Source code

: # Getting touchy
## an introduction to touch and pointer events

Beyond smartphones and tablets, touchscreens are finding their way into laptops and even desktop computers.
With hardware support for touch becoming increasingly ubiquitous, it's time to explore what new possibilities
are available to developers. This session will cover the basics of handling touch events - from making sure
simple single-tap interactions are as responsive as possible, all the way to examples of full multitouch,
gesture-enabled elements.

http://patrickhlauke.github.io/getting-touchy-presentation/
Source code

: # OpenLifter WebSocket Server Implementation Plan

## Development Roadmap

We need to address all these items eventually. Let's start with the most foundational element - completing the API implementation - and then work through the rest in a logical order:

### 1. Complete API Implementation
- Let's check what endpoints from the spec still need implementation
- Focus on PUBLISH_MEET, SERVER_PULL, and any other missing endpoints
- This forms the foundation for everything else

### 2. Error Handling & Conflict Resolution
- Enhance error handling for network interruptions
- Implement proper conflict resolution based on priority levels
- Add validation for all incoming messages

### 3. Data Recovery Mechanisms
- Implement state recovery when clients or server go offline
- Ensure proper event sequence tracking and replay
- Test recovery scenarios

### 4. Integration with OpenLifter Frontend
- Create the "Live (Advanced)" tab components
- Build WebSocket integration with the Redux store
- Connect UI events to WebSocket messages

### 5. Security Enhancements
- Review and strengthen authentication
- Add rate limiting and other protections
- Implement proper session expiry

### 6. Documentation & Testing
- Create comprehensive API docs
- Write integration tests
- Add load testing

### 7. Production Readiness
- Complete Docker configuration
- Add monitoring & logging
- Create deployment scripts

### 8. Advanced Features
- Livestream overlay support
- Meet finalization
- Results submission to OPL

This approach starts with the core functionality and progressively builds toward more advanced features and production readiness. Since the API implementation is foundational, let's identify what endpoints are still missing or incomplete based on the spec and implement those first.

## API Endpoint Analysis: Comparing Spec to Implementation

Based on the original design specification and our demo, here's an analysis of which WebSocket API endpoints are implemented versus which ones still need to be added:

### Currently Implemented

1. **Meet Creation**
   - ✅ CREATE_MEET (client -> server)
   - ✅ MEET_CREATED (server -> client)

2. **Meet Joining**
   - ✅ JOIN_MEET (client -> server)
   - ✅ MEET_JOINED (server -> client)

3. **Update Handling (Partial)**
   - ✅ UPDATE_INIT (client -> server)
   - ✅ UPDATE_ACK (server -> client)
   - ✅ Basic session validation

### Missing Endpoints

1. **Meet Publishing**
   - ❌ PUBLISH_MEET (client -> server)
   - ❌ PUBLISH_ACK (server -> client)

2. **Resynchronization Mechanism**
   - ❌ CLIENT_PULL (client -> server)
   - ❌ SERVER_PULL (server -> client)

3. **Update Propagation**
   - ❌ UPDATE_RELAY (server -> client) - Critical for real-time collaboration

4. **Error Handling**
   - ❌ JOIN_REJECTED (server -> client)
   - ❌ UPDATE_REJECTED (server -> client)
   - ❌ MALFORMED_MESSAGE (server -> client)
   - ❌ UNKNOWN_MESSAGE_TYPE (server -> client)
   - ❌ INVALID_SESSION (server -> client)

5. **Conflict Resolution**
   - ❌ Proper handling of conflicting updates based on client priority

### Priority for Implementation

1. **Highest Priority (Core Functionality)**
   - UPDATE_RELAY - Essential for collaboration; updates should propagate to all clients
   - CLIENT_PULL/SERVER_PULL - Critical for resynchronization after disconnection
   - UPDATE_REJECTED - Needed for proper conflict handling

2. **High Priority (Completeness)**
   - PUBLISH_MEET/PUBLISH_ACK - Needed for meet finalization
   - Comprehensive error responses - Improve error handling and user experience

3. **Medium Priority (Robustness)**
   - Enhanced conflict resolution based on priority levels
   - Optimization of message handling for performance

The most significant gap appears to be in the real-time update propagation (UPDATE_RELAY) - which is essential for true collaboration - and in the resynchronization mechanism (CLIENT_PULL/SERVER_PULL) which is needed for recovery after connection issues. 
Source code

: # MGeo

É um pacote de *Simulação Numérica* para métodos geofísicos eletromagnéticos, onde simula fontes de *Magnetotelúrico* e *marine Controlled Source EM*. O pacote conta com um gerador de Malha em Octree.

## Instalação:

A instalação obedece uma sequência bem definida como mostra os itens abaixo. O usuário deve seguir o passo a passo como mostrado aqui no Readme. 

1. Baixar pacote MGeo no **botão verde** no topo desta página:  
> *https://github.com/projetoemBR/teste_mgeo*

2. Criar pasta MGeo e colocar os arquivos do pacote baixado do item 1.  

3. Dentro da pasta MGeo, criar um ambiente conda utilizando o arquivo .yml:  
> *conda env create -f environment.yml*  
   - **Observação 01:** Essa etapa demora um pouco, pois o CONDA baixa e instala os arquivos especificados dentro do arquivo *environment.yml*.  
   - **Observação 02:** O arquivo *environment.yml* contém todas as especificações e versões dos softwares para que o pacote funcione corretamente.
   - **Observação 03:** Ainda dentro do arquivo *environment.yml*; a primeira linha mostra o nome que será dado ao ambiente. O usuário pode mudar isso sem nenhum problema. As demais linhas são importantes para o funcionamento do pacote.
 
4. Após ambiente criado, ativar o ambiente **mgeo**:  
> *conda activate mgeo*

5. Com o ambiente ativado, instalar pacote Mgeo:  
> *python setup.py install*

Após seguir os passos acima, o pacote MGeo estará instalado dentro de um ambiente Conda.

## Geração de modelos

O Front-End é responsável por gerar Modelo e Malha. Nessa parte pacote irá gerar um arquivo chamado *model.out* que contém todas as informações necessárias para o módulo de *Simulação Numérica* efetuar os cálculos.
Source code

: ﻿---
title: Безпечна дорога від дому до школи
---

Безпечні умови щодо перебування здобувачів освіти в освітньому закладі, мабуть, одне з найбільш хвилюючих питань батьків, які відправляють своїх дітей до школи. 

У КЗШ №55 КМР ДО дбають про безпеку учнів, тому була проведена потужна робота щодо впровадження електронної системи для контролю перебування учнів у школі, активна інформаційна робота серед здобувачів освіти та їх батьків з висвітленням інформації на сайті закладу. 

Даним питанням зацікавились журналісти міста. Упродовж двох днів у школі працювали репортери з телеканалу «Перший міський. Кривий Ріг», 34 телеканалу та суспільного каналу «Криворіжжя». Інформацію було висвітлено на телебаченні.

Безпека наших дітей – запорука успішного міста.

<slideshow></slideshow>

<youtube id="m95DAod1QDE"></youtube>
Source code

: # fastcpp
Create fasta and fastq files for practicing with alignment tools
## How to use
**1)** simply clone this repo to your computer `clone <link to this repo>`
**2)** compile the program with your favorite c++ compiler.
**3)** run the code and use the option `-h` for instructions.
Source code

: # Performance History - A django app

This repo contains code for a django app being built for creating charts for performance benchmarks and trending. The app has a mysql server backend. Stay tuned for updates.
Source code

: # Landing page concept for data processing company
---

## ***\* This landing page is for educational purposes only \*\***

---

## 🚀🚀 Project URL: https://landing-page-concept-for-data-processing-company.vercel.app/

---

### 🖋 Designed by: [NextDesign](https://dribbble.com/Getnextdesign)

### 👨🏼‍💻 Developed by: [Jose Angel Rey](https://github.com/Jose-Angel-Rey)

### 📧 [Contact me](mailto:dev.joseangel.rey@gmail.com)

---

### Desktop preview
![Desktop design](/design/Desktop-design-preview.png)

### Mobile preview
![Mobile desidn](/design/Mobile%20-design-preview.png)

● ● ● ● ● ● ●

Beginning with the line containing "### 1. Complete API Implementation" in the material above, copy every line exactly until you have copied the line containing "- Add load testing".

Solution >>
### 1. Complete API Implementation
- Let's check what endpoints from the spec still need implementation
- Focus on PUBLISH_MEET, SERVER_PULL, and any other missing endpoints
- This forms the foundation for everything else

### 2. Error Handling & Conflict Resolution
- Enhance error handling for network interruptions
- Implement proper conflict resolution based on priority levels
- Add validation for all incoming messages

### 3. Data Recovery Mechanisms
- Implement state recovery when clients or server go offline
- Ensure proper event sequence tracking and replay
- Test recovery scenarios

### 4. Integration with OpenLifter Frontend
- Create the "Live (Advanced)" tab components
- Build WebSocket integration with the Redux store
- Connect UI events to WebSocket messages

### 5. Security Enhancements
- Review and strengthen authentication
- Add rate limiting and other protections
- Implement proper session expiry

### 6. Documentation & Testing
- Create comprehensive API docs
- Write integration tests
- Add load testing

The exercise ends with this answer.